8.27 We support the suggestion put to us by the Association of Chief Chiropody Officers for the introduction of more foot hygienists who undertake, under the direction of a registered chiropodist, “nail cutting and such simple foot-care and hygiene as a fit person should normally carry out for himself.

8.28 While accurate assessment of need is not available, our evidence suggests that there is plenty of work amongst the existing priority groups for all the chiropodists likely to be employed by the NHS in the foreseeable future. In the circumstances, we do not think that it would be sensible to attempt to extend the service to the rest of the population.

Conclusions and recommendations

8.29 The main problems in the pharmaceutical services appear to be falling numbers of pharmacies and the erosion of the pharmacist’s traditional role with the development of modern packaging of medicines. While surveys suggest that access to a pharmacy is not yet a serious problem for many people, it may well become so in the future. Pharmacists will continue to have an important role since the use of potent drugs in medicine has increased substantially. We do not consider, however, that they should develop a quasi-medical role, and we think their expertise can most usefully be employed in advising doctors on prescribing matters and the public on self-medication.
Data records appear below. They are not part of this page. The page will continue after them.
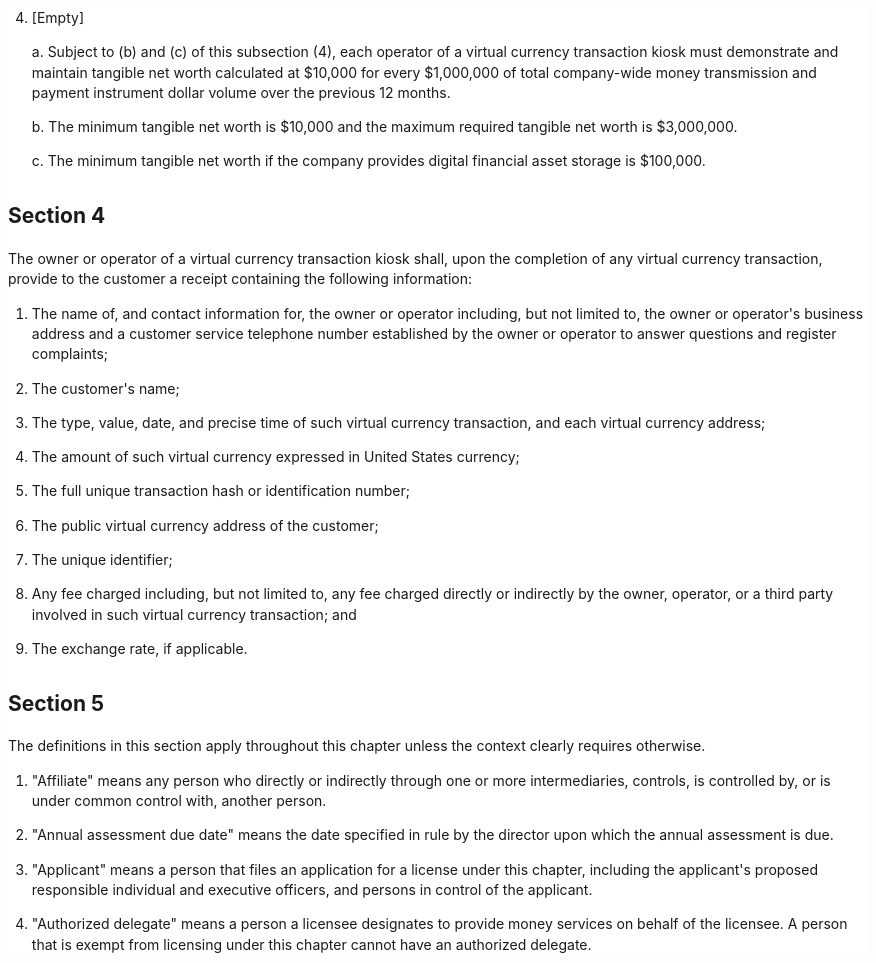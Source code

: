 4. [Empty]

    a. Subject to (b) and (c) of this subsection (4), each operator of a virtual currency transaction kiosk must demonstrate and maintain tangible net worth calculated at $10,000 for every $1,000,000 of total company-wide money transmission and payment instrument dollar volume over the previous 12 months.

    b. The minimum tangible net worth is $10,000 and the maximum required tangible net worth is $3,000,000.

    c. The minimum tangible net worth if the company provides digital financial asset storage is $100,000.

## Section 4
The owner or operator of a virtual currency transaction kiosk shall, upon the completion of any virtual currency transaction, provide to the customer a receipt containing the following information:

1. The name of, and contact information for, the owner or operator including, but not limited to, the owner or operator's business address and a customer service telephone number established by the owner or operator to answer questions and register complaints;

2. The customer's name;

3. The type, value, date, and precise time of such virtual currency transaction, and each virtual currency address;

4. The amount of such virtual currency expressed in United States currency;

5. The full unique transaction hash or identification number;

6. The public virtual currency address of the customer;

7. The unique identifier;

8. Any fee charged including, but not limited to, any fee charged directly or indirectly by the owner, operator, or a third party involved in such virtual currency transaction; and

9. The exchange rate, if applicable.

## Section 5
The definitions in this section apply throughout this chapter unless the context clearly requires otherwise.

1. "Affiliate" means any person who directly or indirectly through one or more intermediaries, controls, is controlled by, or is under common control with, another person.

2. "Annual assessment due date" means the date specified in rule by the director upon which the annual assessment is due.

3. "Applicant" means a person that files an application for a license under this chapter, including the applicant's proposed responsible individual and executive officers, and persons in control of the applicant.

4. "Authorized delegate" means a person a licensee designates to provide money services on behalf of the licensee. A person that is exempt from licensing under this chapter cannot have an authorized delegate.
8.30 The complaints about the general ophthalmic services were mainly lack of information about NHS treatment and spectacle frames. The optician has a financial interest in encouraging patients to buy non-NHS frames, but we see no reason why he should not be required also to display NHS frames and the prices of both NHS and non-NHS items.

8.31 The NHS does not attempt to provide a comprehensive chiropody service. Within the NHS chiropody is mainly provided to the elderly, and there are shortages of qualified chiropodists prepared to undertake the work. One reason for this is a shortage of training facilities for chiropodists; another is the attractions of the private sector in which most chiropodists work at The health departments should promote the introduction of foot hygienists.

8.32 We recommend that:

  • the establishment of pharmacies in health centres should be encouraged (paragraph 8.15);
  • charges for NHS and non-NHS items and details of eligibility should be prominently displayed and publicised by opticians (paragraph 8.20);
  • serious consideration should be given to widening the range of items which can be prescribed and dispensed under the general ophthalmic services (paragraph 8.21);
  • more chiropody training places should be provided and services to the elderly in the community increased (paragraph 8.26).